Count up the lines below in which the string "session" appears. The reply should be that number alone.

******

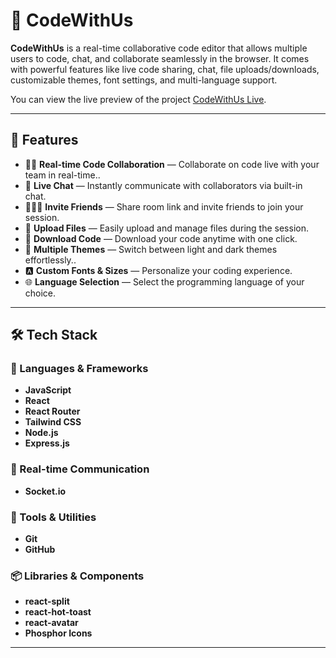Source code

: # 🚀 CodeWithUs

**CodeWithUs** is a real-time collaborative code editor that allows multiple users to code, chat, and collaborate seamlessly in the browser. It comes with powerful features like live code sharing, chat, file uploads/downloads, customizable themes, font settings, and multi-language support. 

You can view the live preview of the project [CodeWithUs Live](https://codewithus-rho.vercel.app/).

---

## 🌟 Features

- 🧑‍💻 **Real-time Code Collaboration** — Collaborate on code live with your team in real-time..
- 💬 **Live Chat** — Instantly communicate with collaborators via built-in chat.
- 🧑‍🤝‍🧑 **Invite Friends** — Share room link and invite friends to join your session.
- 📁 **Upload Files** — Easily upload and manage files during the session.
- 💾 **Download Code** — Download your code anytime with one click.
- 🎨 **Multiple Themes** — Switch between light and dark themes effortlessly..
- 🅰️ **Custom Fonts & Sizes** — Personalize your coding experience.
- 🌐 **Language Selection** — Select the programming language of your choice.

---

## 🛠️ Tech Stack

### 🧠 Languages & Frameworks
- **JavaScript**
- **React**
- **React Router**
- **Tailwind CSS**
- **Node.js**
- **Express.js**

### 🧩 Real-time Communication
- **Socket.io**

### 🔧 Tools & Utilities
- **Git**
- **GitHub**

### 📦 Libraries & Components
- **react-split**
- **react-hot-toast**
- **react-avatar**
- **Phosphor Icons**

---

******

▶ **TASK ANSWER**
2